Romney spoke to the American Legion in Indianapolis as his aides in Florida scripted an economy-and-veterans-themed program in their own convention hall and kept a wary eye on Isaac. The storm, downgraded from a hurricane to a tropical storm, was threatening levees in the New Orleans area almost exactly seven years after the calamitous Hurricane Katrina.
Romney delivers his own nationally televised acceptance speech Thursday night in the final act of his own convention. The political attention then shifts to the Democrats, who open their own convention on Tuesday to nominate Obama and Vice President Joseph Biden for a second term.
Deep into a two-week stretch of national gatherings, the race for the White House is in a sort of political black hole where the day-to-day polls matter little if at all as voters sort through their impressions.
Despite the hundreds of millions of dollars spent on television commercials by the candidates, their parties and supporting groups, the race has appeared unusually close since Romney clinched his nomination last spring.

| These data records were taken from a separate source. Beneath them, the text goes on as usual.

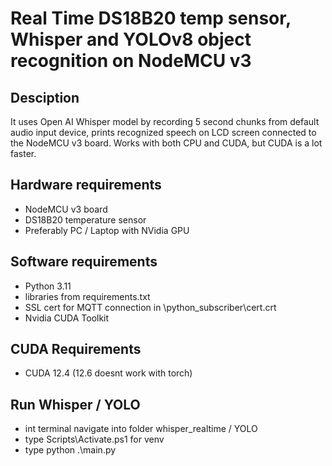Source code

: # Real Time DS18B20 temp sensor, Whisper and YOLOv8 object recognition on NodeMCU v3
## Desciption
It uses Open AI Whisper model by recording 5 second chunks from default audio input device, prints recognized speech on LCD screen connected to the NodeMCU v3 board. Works with both CPU and CUDA, but CUDA is a lot faster.

## Hardware requirements
- NodeMCU v3 board
- DS18B20 temperature sensor
- Preferably PC / Laptop with NVidia GPU

## Software requirements
- Python 3.11
- libraries from requirements.txt
- SSL cert for MQTT connection in \\python_subscriber\\cert.crt
- Nvidia CUDA Toolkit

## CUDA Requirements
- CUDA 12.4 (12.6 doesnt work with torch)

## Run Whisper / YOLO
- int terminal navigate into folder whisper_realtime / YOLO
- type Scripts\Activate.ps1 for venv
- type python .\main.py
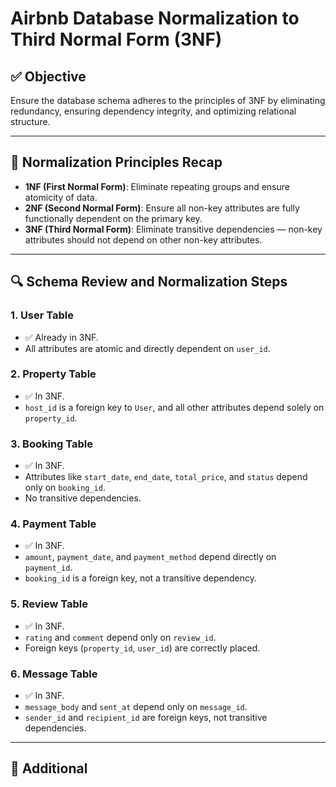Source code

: # Airbnb Database Normalization to Third Normal Form (3NF)

## ✅ Objective
Ensure the database schema adheres to the principles of 3NF by eliminating redundancy, ensuring dependency integrity, and optimizing relational structure.

---

## 📘 Normalization Principles Recap

- **1NF (First Normal Form)**: Eliminate repeating groups and ensure atomicity of data.
- **2NF (Second Normal Form)**: Ensure all non-key attributes are fully functionally dependent on the primary key.
- **3NF (Third Normal Form)**: Eliminate transitive dependencies — non-key attributes should not depend on other non-key attributes.

---

## 🔍 Schema Review and Normalization Steps

### 1. **User Table**
- ✅ Already in 3NF.
- All attributes are atomic and directly dependent on `user_id`.

### 2. **Property Table**
- ✅ In 3NF.
- `host_id` is a foreign key to `User`, and all other attributes depend solely on `property_id`.

### 3. **Booking Table**
- ✅ In 3NF.
- Attributes like `start_date`, `end_date`, `total_price`, and `status` depend only on `booking_id`.
- No transitive dependencies.

### 4. **Payment Table**
- ✅ In 3NF.
- `amount`, `payment_date`, and `payment_method` depend directly on `payment_id`.
- `booking_id` is a foreign key, not a transitive dependency.

### 5. **Review Table**
- ✅ In 3NF.
- `rating` and `comment` depend only on `review_id`.
- Foreign keys (`property_id`, `user_id`) are correctly placed.

### 6. **Message Table**
- ✅ In 3NF.
- `message_body` and `sent_at` depend only on `message_id`.
- `sender_id` and `recipient_id` are foreign keys, not transitive dependencies.

---

## 🧠 Additional

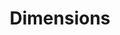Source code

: ---
layout: default
bigquery: https://console.cloud.google.com/bigquery?p=covid-19-dimensions-ai&page=table&d=data&t=publications
contributors: Digital Science, https://www.digital-science.com/
cost: Free for personal, non-commercial use.
description: Dimensions contains more than 100 million publications, ranging from
  articles published in scholarly journals, books and book chapters, to preprints
  and conference proceedings. All publications are contextualized with linked data
  sets, funding, publications, patents, clinical trials, and policy documents. You
  can also view associated categories, funders, institutions, and researcher profiles.
documentation: https://docs.dimensions.ai/bigquery/index.html
last_edit: 04/13/2022, 07:43:35
location: https://www.dimensions.ai/products/free/
maintained_by: Digital Science, https://www.digital-science.com/
schema_fields:
- linkout
- cited_by_ids
- conditions
- priority_date
- research_org_cities
- assignee_orgs
- associated_grant_ids
- funder_orgs
- funding_jpy
- parent_id
- funding_gbp
- publication_ids
- metrics
- legal_status
- current_assignee
- category_icrp_cso
- category_hrcs_hc
- investigators
- authors
- status
- granted_year
- date
- research_org_state_names
- volume
- labels
- category_icrp_ct
- category_hrcs_rac
- research_org_countries
- category_for
- start_date
- family_count
- current_assignee_orgs
- funding_amount
- original_title
- wikipedia_url
- subtitles
- funding_usd
- type
- eisbn
- book_series_title
- categories
- funding_cny
- types
- date_online
- legal_events
- supporting_grant_ids
- jurisdiction
- research_orgs
- kind
- family_id
- family_members_ids
- funder_org_acronyms
- researcher_ids
- patent_ids
- external_ids
- inventor_names
- phase
- resulting_publication_ids
- email_address
- created_date
- filing_status
- year
- license
- priority_year
- pmid
- arxiv_id
- clinical_trial_ids
- filing_date
- language
- funding_details
- reference_ids
- date_normal
- book_title
- doi
- funding_aud
- pages
- category_bra
- publication_year
- original_abstract
- funding_chf
- funding_currency
- pmcid
- category_sdg
- organisation_details
- issue
- end_date
- start_year
- name
- relationships
- associated_publication_arxiv_id
- funder_org
- proceedings_title
- date_modified
- publication_date
- open_access_categories_v2
- research_org_country_names
- established
- concepts
- cpc
- citations
- funder_countries
- associated_publication_doi
- abstract
- funding_cad
- citation_string
- journal_lists
- original_assignee_countries
- funder_org_state_codes
- address
- funder_org_countries
- editors
- isbn
- citations_count
- id
- journal
- embargo_date
- date_inserted
- category_rcdc
- open_access_categories
- granted_date
- end_year
- repository_url
- original_assignee_orgs
- grant_number
- application_number
- date_imported_gbq
- category_uoa
- links
- repository_id
- acknowledgements
- acronyms
- gender
- date_print
- resulting_publication_doi
- assignee_countries
- altmetrics
- expiration_date
- brief_title
- funding_eur
- funder_org_cities
- conference
- title
- foa_number
- expiration_year
- filing_year
- interventions
- research_org_city_names
- mesh_terms
- funding_nzd
- registry
- category_hra
- description
- associated_publication_id
- source_id
- repository_name
- mesh_headings
- current_assignee_countries
- original_assignee
- ipcr
- acronym
- research_org_state_codes
- associated_publication_pmid
- aliases
- publisher
- active_years
shortname: dimensions
tags:
- scholarly literature
- patents
- funding
- clinical trials
- academic profiles
terms_of_use: 'Use of both the Dimensions COVID-19 dataset and full Dimensions dataset
  are subject to the Dimensions Terms of use: https://www.dimensions.ai/policies-terms-legal '
title: Dimensions
uuid: dcff88bd-fe6b-4fdb-8159-809bf9d7bc1c
---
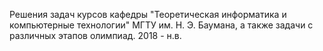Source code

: Решения задач курсов кафедры "Теоретическая информатика и компьютерные технологии" МГТУ им. Н. Э. Баумана, а также задачи с различных этапов олимпиад.
2018 - н.в.
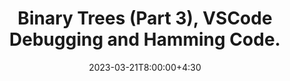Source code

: ---
type: lecture
date: 2023-03-21T8:00:00+4:30
enddate: 2023-03-23T8:00:00+4:30
title: "Binary Trees (Part 3), VSCode Debugging and Hamming Code." 
tldr: "Course Introduction and Logistics."
thumbnail: /static_files/presentations/introduction.jpeg
links:
    - url: /static_files/presentations/week10.pdf
      name: slides
---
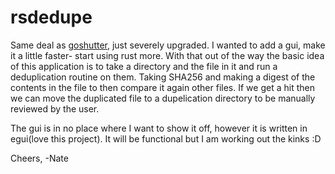 # rsdedupe

Same deal as [goshutter](https://github.com/justnat3/goshutter), just severely upgraded. I wanted to add a gui, make it a little faster- start using rust more. 
With that out of the way the basic idea of this application is to take a directory and the file in it and run a deduplication routine on them. Taking SHA256 and making
a digest of the contents in the file to then compare it again other files. If we get a hit then we can move the duplicated file to a dupelication directory to be manually
reviewed by the user. 

The gui is in no place where I want to show it off, however it is written in egui(love this project). It will be functional but I am working out the kinks :D 


Cheers,
-Nate
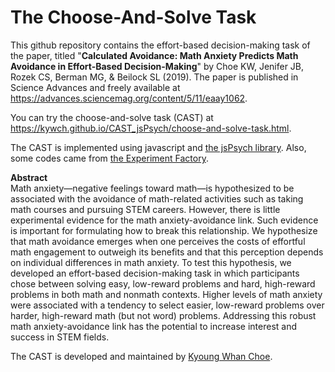 # The Choose-And-Solve Task

This github repository contains the effort-based decision-making task of the paper, titled "**Calculated Avoidance: Math Anxiety Predicts Math Avoidance in Effort-Based Decision-Making**" by Choe KW, Jenifer JB, Rozek CS, Berman MG, & Beilock SL (2019). The paper is published in Science Advances and freely available at https://advances.sciencemag.org/content/5/11/eaay1062.

You can try the choose-and-solve task (CAST) at https://kywch.github.io/CAST_jsPsych/choose-and-solve-task.html.

The CAST is implemented using javascript and <a href="https://www.jspsych.org/" target="_blank">the jsPsych library</a>. Also, some codes came from <a href="https://expfactory.github.io/" target="_blank">the Experiment Factory</a>.

**Abstract<br>**
Math anxiety—negative feelings toward math—is hypothesized to be associated with the avoidance of math-related activities such as taking math courses and pursuing STEM careers. However, there is little experimental evidence for the math anxiety-avoidance link. Such evidence is important for formulating how to break this relationship. We hypothesize that math avoidance emerges when one perceives the costs of effortful math engagement to outweigh its benefits and that this perception depends on individual differences in math anxiety. To test this hypothesis, we developed an effort-based decision-making task in which participants chose between solving easy, low-reward problems and hard, high-reward problems in both math and nonmath contexts. Higher levels of math anxiety were associated with a tendency to select easier, low-reward problems over harder, high-reward math (but not word) problems. Addressing this robust math anxiety-avoidance link has the potential to increase interest and success in STEM fields.

The CAST is developed and maintained by <a href="https://github.com/kywch" target="_blank">Kyoung Whan Choe</a>.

Only eight or so battleground states appear to be competitive, although Republicans say they hope to expand the campaign after Labor Day, particularly in industrial states struggling to recover from the worst economic recession since the Great Depression.
Yet for all of the attack ads and inflammatory rhetoric, the two campaigns tiptoed carefully around the storm ravaging the Gulf Coast, vying to demonstrate concern for the victims without looking like they were seeking political gain.

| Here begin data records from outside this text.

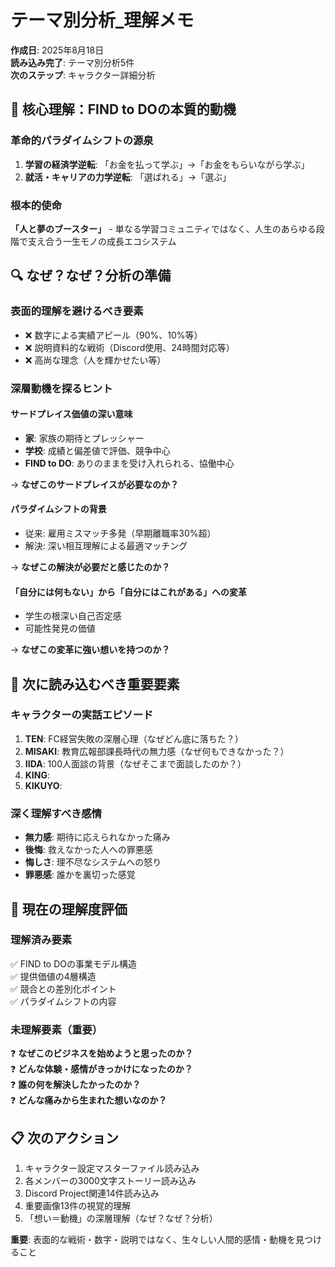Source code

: # テーマ別分析_理解メモ

**作成日**: 2025年8月18日  
**読み込み完了**: テーマ別分析5件  
**次のステップ**: キャラクター詳細分析

## 🎯 核心理解：FIND to DOの本質的動機

### 革命的パラダイムシフトの源泉
1. **学習の経済学逆転**: 「お金を払って学ぶ」→「お金をもらいながら学ぶ」
2. **就活・キャリアの力学逆転**: 「選ばれる」→「選ぶ」

### 根本的使命
**「人と夢のブースター」** - 単なる学習コミュニティではなく、人生のあらゆる段階で支え合う一生モノの成長エコシステム

## 🔍 なぜ？なぜ？分析の準備

### 表面的理解を避けるべき要素
- ❌ 数字による実績アピール（90%、10%等）
- ❌ 説明資料的な戦術（Discord使用、24時間対応等）
- ❌ 高尚な理念（人を輝かせたい等）

### 深層動機を探るヒント
#### サードプレイス価値の深い意味
- **家**: 家族の期待とプレッシャー
- **学校**: 成績と偏差値で評価、競争中心
- **FIND to DO**: ありのままを受け入れられる、協働中心

→ **なぜこのサードプレイスが必要なのか？**

#### パラダイムシフトの背景
- 従来: 雇用ミスマッチ多発（早期離職率30%超）
- 解決: 深い相互理解による最適マッチング

→ **なぜこの解決が必要だと感じたのか？**

#### 「自分には何もない」から「自分にはこれがある」への変革
- 学生の根深い自己否定感
- 可能性発見の価値

→ **なぜこの変革に強い想いを持つのか？**

## 📝 次に読み込むべき重要要素

### キャラクターの実話エピソード
1. **TEN**: FC経営失敗の深層心理（なぜどん底に落ちた？）
2. **MISAKI**: 教育広報部課長時代の無力感（なぜ何もできなかった？）
3. **IIDA**: 100人面談の背景（なぜそこまで面談したのか？）
4. **KING**: 
5. **KIKUYO**: 

### 深く理解すべき感情
- **無力感**: 期待に応えられなかった痛み
- **後悔**: 救えなかった人への罪悪感
- **悔しさ**: 理不尽なシステムへの怒り
- **罪悪感**: 誰かを裏切った感覚

## 🎯 現在の理解度評価

### 理解済み要素
✅ FIND to DOの事業モデル構造  
✅ 提供価値の4層構造  
✅ 競合との差別化ポイント  
✅ パラダイムシフトの内容

### 未理解要素（重要）
❓ **なぜこのビジネスを始めようと思ったのか？**  
❓ **どんな体験・感情がきっかけになったのか？**  
❓ **誰の何を解決したかったのか？**  
❓ **どんな痛みから生まれた想いなのか？**

## 📋 次のアクション
1. キャラクター設定マスターファイル読み込み
2. 各メンバーの3000文字ストーリー読み込み
3. Discord Project関連14件読み込み
4. 重要画像13件の視覚的理解
5. 「想い＝動機」の深層理解（なぜ？なぜ？分析）

**重要**: 表面的な戦術・数字・説明ではなく、生々しい人間的感情・動機を見つけること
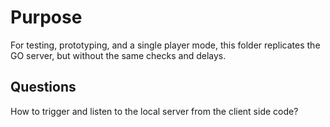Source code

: # Purpose

For testing, prototyping, and a single player mode, this folder replicates the GO server, but without the same checks and delays.

## Questions

How to trigger and listen to the local server from the client side code?
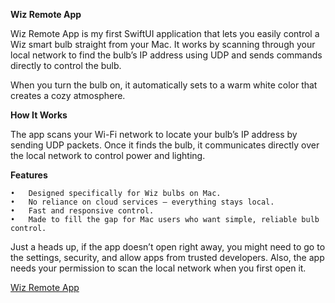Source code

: **Wiz Remote App**

Wiz Remote App is my first SwiftUI application that lets you easily control a Wiz smart bulb straight from your Mac. It works by scanning through your local network to find the bulb’s IP address using UDP and sends commands directly to control the bulb.

When you turn the bulb on, it automatically sets to a warm white color that creates a cozy atmosphere.

**How It Works**

The app scans your Wi-Fi network to locate your bulb’s IP address by sending UDP packets. Once it finds the bulb, it communicates directly over the local network to control power and lighting.

**Features**

	•	Designed specifically for Wiz bulbs on Mac.
	•	No reliance on cloud services — everything stays local.
	•	Fast and responsive control.
	•	Made to fill the gap for Mac users who want simple, reliable bulb control.

Just a heads up, if the app doesn’t open right away, you might need to go to the settings, security, and allow apps from trusted developers. Also, the app needs your permission to scan the local network when you first open it.

 [Wiz Remote App](https://github.com/user-attachments/files/20357546/Wiz.Remote.App.app.zip)
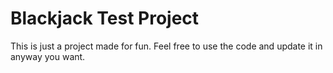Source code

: Blackjack Test Project
======================

This is just a project made for fun. Feel free to use the code and update it in anyway you want.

Obama told an audience in Virginia he had spoken on the phone with governors and mayors of the affected states and cities while aboard Air Force One earlier in the day. Romney's aides let it be known he might visit the region once the storm had passed.

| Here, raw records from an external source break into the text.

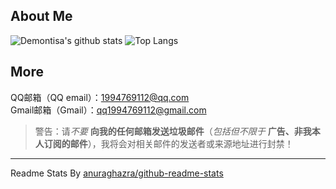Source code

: ## About Me ##
![Demontisa's github stats](https://github-readme-stats.vercel.app/api?username=Demontisa&ount_private=true&show_icons=true)
![Top Langs](https://github-readme-stats.vercel.app/api/top-langs/?username=Demontisa&layout=compact)


## More ##
QQ邮箱（QQ email）：[1994769112@qq.com](mailto:1994769112@qq.com)  
Gmail邮箱（Gmail）：[qq1994769112@gmail.com](mailto:qq1994769112@gmail.com)  
> 警告：请*不要* **向我的任何邮箱发送垃圾邮件**（*包括但不限于* **广告、非我本人订阅的邮件**），我将会对相关邮件的发送者或来源地址进行封禁！  

----------
Readme Stats By [anuraghazra/github-readme-stats](https://github.com/anuraghazra/github-readme-stats)  
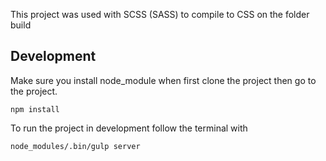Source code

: This project was used with SCSS (SASS) to compile to CSS on the folder build

## Development

Make sure you install node_module when first clone the project then go to the project.
 
 ``npm install``
 
To run the project in development follow the terminal with

``node_modules/.bin/gulp server``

Romney's reference to $1 trillion in defense cuts was a 10-year figure that combined reductions already enacted by Congress and reductions scheduled to begin next January as a result of Congress' failure to reach agreement on a broad plan to cut deficits.
He did not say so in his speech, but most Republicans, including Ryan, voted for the first installment as well as the second.
The reference to 9/11 was glancing in a speech that accused Obama of unwise defense cuts. Romney noted the economy is the top issue in the race, but he said, "Our debates can change suddenly, with a ringing phone in the dead of night ... or a plume of smoke on a clear blue morning.
"The first job of government is to keep the American people safe," he said, pledging to do so.
In an appearance before University of Virginia students, Obama said he understood Republicans didn't have much nice to say about his tenure in office. He told his listeners the GOP hoped to disparage him so much that they would either vote for Romney or sit out the election.
Romney had already returned to Florida aboard his chartered jet when Senate Republican Mitch McConnell of Kentucky began the convention's daily battering of Obama.
"America is suffering through an economic calamity of truly historic dimensions," he said in excerpts released in advance of his convention appearance.